Many times, we want the LLM to receive an instruction once and then follow it until told otherwise. However, as the following example shows, LLMs can quickly forget instructions after a few turns of dialogue.
One way to get the model to pay attention consistently is to add the statement to each user message. While this will work, it comes at the cost of putting more tokens into context, which limits the number of dialogue turns your LLM can have. How do we solve this? By tuning! Ghost Attention is intended to allow the LLM to follow instructions for more turns of dialogue.
Let's start by imagining our dialogues as a data matrix. We have a user message, followed by a wizard message, and the two go back and forth. When the last element in our array is a user message, we would expect the LLM to generate a message as a wizard.
Importantly, we made sure that the instruction does not appear in any of the user's messages except the first one, since in the real world this is probably the only time a user would enter instructions organically.
Also in our setup is a Reinforcement Learning Human Feedback (RLHF) model that we can sample and know what a good response to the message would look like.
With our sample and dialogue, we perform rejection sampling: we ask the LLM to generate an arbitrary number of different answers and then score them with the RLHF model.

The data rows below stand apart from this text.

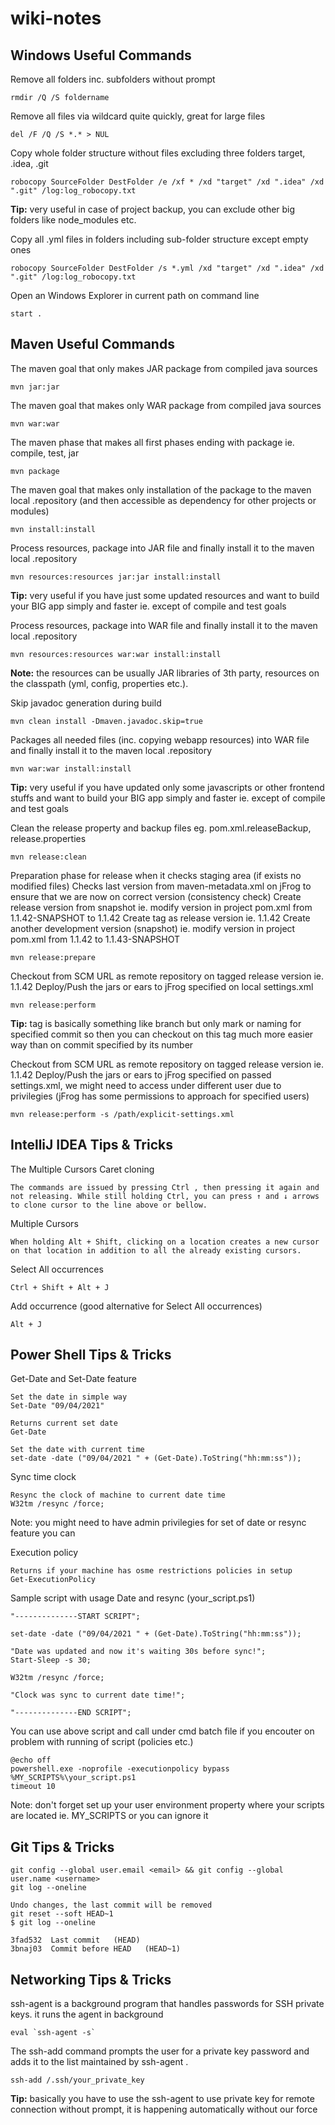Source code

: # wiki-notes

Windows Useful Commands
---- 
Remove all folders inc. subfolders without prompt
```
rmdir /Q /S foldername
```
Remove all files via wildcard quite quickly, great for large files
```
del /F /Q /S *.* > NUL
```
Copy whole folder structure without files excluding three folders target, .idea, .git
```
robocopy SourceFolder DestFolder /e /xf * /xd "target" /xd ".idea" /xd ".git" /log:log_robocopy.txt
```
**Tip:** 
very useful in case of project backup, you can exclude other big folders like node_modules etc.

Copy all .yml files in folders including sub-folder structure except empty ones
```
robocopy SourceFolder DestFolder /s *.yml /xd "target" /xd ".idea" /xd ".git" /log:log_robocopy.txt
```

Open an Windows Explorer in current path on command line
```
start .
```

Maven Useful Commands
---- 
The maven goal that only makes JAR package from compiled java sources
```
mvn jar:jar
```
The maven goal that makes only WAR package from compiled java sources
```
mvn war:war
```
The maven phase that makes all first phases ending with package ie. compile, test, jar
```
mvn package
```
The maven goal that makes only installation of the package to the maven local .repository (and then accessible as dependency for other projects or modules)
```
mvn install:install
```
Process resources, package into JAR file and finally install it to the maven local .repository
```
mvn resources:resources jar:jar install:install
```
**Tip:** 
very useful if you have just some updated resources and want to build your BIG app simply and faster ie. except of compile and test goals

Process resources, package into WAR file and finally install it to the maven local .repository
```
mvn resources:resources war:war install:install
```
**Note:** 
the resources can be usually JAR libraries of 3th party, resources on the classpath (yml, config, properties etc.). 

Skip javadoc generation during build
```
mvn clean install -Dmaven.javadoc.skip=true
```

Packages all needed files (inc. copying webapp resources) into WAR file and finally install it to the maven local .repository
```
mvn war:war install:install
```
**Tip:**
very useful if you have updated only some javascripts or other frontend stuffs and want to build your BIG app simply and faster ie. except of compile and test goals


Clean the release property and backup files eg. pom.xml.releaseBackup, release.properties
```
mvn release:clean
```

Preparation phase for release when it checks staging area (if exists no modified files)
Checks last version from maven-metadata.xml on jFrog to ensure that we are now on correct version (consistency check)
Create release version from snapshot ie. modify version in project pom.xml from 1.1.42-SNAPSHOT to 1.1.42
Create tag as release version ie. 1.1.42
Create another development version (snapshot) ie. modify version in project pom.xml from 1.1.42 to 1.1.43-SNAPSHOT
```
mvn release:prepare
```

Checkout from SCM URL as remote repository on tagged release version ie. 1.1.42
Deploy/Push the jars or ears to jFrog specified on local settings.xml
```
mvn release:perform
```
**Tip:**
tag is basically something like branch but only mark or naming for specified commit so then you can checkout on this tag much more easier way than on commit specified by its number

Checkout from SCM URL as remote repository on tagged release version ie. 1.1.42
Deploy/Push the jars or ears to jFrog specified on passed settings.xml, we might need to access under different user due to privilegies (jFrog has some permissions to approach for specified users)
```
mvn release:perform -s /path/explicit-settings.xml
```


IntelliJ IDEA Tips & Tricks
---- 
The Multiple Cursors
Caret cloning 
```
The commands are issued by pressing Ctrl , then pressing it again and not releasing. While still holding Ctrl, you can press ↑ and ↓ arrows to clone cursor to the line above or bellow.
```

Multiple Cursors
```
When holding Alt + Shift, clicking on a location creates a new cursor on that location in addition to all the already existing cursors.
```

Select All occurrences
```
Ctrl + Shift + Alt + J
```
Add occurrence (good alternative for Select All occurrences)
```
Alt + J
```

Power Shell Tips & Tricks
---- 
Get-Date and Set-Date feature
```
Set the date in simple way
Set-Date "09/04/2021"   

Returns current set date
Get-Date    

Set the date with current time
set-date -date ("09/04/2021 " + (Get-Date).ToString("hh:mm:ss"));

```

Sync time clock
```
Resync the clock of machine to current date time
W32tm /resync /force;

```
Note: you might need to have admin privilegies for set of date or resync feature
you can 

Execution policy
```
Returns if your machine has osme restrictions policies in setup
Get-ExecutionPolicy

```

Sample script with usage Date and resync (your_script.ps1)
```
"--------------START SCRIPT";

set-date -date ("09/04/2021 " + (Get-Date).ToString("hh:mm:ss"));

"Date was updated and now it's waiting 30s before sync!";
Start-Sleep -s 30;

W32tm /resync /force;

"Clock was sync to current date time!";

"--------------END SCRIPT";

```

You can use above script and call under cmd batch file if you encouter on problem with running of script (policies etc.)
```
@echo off
powershell.exe -noprofile -executionpolicy bypass %MY_SCRIPTS%\your_script.ps1
timeout 10
```
Note: don't forget set up your user environment property where your scripts are located ie. MY_SCRIPTS or you can ignore it

Git Tips & Tricks
---- 
```
git config --global user.email <email> && git config --global user.name <username>
git log --oneline

Undo changes, the last commit will be removed
git reset --soft HEAD~1
$ git log --oneline

3fad532  Last commit   (HEAD)
3bnaj03  Commit before HEAD   (HEAD~1)

```

Networking Tips & Tricks
---- 
ssh-agent is a background program that handles passwords for SSH private keys.
it runs the agent in background
```
eval `ssh-agent -s`
```

The ssh-add command prompts the user for a private key password and adds it to the list maintained by ssh-agent .
```
ssh-add /.ssh/your_private_key
```
**Tip:**
basically you have to use the ssh-agent to use private key for remote connection without prompt, it is happening automatically without our force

We keep the highest ranked answer and use all of these higher quality answers to fit the model.
When we tune our dialogue and our best sample, we set the loss to zero for all tokens generated in previous dialogue turns. As far as I can tell, this was done when researchers noticed this performance improvement.
It's worth noting that while Ghost Attention will interact with the self-attention mechanism used for Transformer models, Ghost Attention is not itself a replacement for self-attention, but rather a way to give the self-attention mechanism better data so that remember. instructions given from the beginning in longer contexts.

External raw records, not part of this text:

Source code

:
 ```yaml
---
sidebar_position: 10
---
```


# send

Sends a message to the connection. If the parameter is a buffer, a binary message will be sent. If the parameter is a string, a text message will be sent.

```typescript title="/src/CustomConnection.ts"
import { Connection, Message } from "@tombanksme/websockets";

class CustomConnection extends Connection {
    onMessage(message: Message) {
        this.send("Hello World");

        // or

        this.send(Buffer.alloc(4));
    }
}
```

LLaMa 2's article highlights three specific types of instructions with which they tested this: (1) act like a public figure, (2) speak in a certain language, and (3) enjoy specific hobbies. Since the set of possible public figures and hobbies is large, they wanted to avoid the LLM being assigned a hobby or a person that was not present in the training data. To solve this, they asked the LLM to generate the list of hobbies and public figures that they would then direct him to act on; Hopefully, if you generated the subject, you were more likely to know things about him and therefore less likely to hallucinate. To further improve the data, they would make the instructions as concise as possible. It is not discussed whether there are limits to the types of instructions that could be given, so presumably it is up to us to test which types of instructions work best in models fine-tuned using phantom attention.
So what are the effects of this new method on the LLM?

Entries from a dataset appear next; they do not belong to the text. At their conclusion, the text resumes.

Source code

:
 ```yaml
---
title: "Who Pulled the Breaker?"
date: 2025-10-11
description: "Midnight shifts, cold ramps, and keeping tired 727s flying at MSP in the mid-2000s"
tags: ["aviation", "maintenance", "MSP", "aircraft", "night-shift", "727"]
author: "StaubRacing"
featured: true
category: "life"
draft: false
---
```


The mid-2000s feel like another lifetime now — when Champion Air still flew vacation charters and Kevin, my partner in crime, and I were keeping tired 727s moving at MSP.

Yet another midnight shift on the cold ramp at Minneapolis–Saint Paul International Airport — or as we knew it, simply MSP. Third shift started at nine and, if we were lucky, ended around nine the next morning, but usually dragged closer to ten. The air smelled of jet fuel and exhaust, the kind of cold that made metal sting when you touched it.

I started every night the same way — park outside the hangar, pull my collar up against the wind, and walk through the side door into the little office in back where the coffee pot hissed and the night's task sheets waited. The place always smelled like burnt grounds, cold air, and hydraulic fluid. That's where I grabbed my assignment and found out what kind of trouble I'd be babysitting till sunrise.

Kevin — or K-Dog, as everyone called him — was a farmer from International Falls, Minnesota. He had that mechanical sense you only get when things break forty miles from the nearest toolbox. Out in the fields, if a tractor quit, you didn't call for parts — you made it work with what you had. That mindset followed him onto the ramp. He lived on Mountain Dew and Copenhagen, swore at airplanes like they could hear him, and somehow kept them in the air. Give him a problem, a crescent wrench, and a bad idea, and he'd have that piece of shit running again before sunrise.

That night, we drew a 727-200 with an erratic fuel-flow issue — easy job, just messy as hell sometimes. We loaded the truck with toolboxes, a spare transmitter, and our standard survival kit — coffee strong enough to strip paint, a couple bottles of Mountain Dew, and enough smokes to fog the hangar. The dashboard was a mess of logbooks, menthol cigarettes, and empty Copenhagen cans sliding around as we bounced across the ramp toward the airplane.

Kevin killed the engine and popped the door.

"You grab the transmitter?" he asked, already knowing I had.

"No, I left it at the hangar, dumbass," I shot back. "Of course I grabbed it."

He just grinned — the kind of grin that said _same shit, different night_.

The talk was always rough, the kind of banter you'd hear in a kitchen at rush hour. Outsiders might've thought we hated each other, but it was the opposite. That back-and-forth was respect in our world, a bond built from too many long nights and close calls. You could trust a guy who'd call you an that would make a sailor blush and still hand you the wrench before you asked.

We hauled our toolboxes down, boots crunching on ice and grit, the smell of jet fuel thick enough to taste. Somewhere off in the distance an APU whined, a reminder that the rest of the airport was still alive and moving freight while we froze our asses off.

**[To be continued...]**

In the article, they attach the image above that shows how the model reacts to instructions not found in their fine-tuning data set. On the left, they test the instruction to “always respond with Haiku,” and on the right they test the instruction to suggest architecture-related activities when possible. While the haiku responses seem to lose a few syllables as they progress, there is no doubt that an attempt is made to maintain the general format in each response. The architecture one is especially interesting to me, as you can see the model doesn't mention this in the first message when it's not relevant, but does mention it later.
Try this yourself in the lmsys.org llama-2 interface. You can see that while it is not as perfect as shown in the screenshots in the article, it is still much better than the LLaMa 1 versions.
Importantly, we also see that this methodology has an impact on model attention. Below is a heatmap graph of the attention the model pays to each token. The left and bottom sides of the graph show tokens being placed into the model. We don't see the top right side of the graph because it generates the rest, so tokens that would appear beyond the current token are not available to the model. As we generate more text, we can see that more tokens are available. Heatmaps show higher values with darker colors, so the darker the color, the more attention will be paid to those tokens. We can see that the 'Act like Oscar Wilde' tokens become progressively darker as we generate more tokens, suggesting that more and more attention is being paid to them.
The article tells us that after more than 20 turns, the context often fills up, causing attention problems. Interestingly, the graph they provide in the appendix also shows that as they continued to tune the model, the score assigned to it by the RLHF model continued to drop. It would be interesting to see if this was because the instructions were getting longer, due to their complexity for each subsequent batch, or if it was somehow related to a limitation of the data they were using to train the model. If it's the latter, then it's possible that with more training data you can go through more batches before seeing the score decrease. Either way, there may be diminishing returns when making adjustments through Ghost Attention.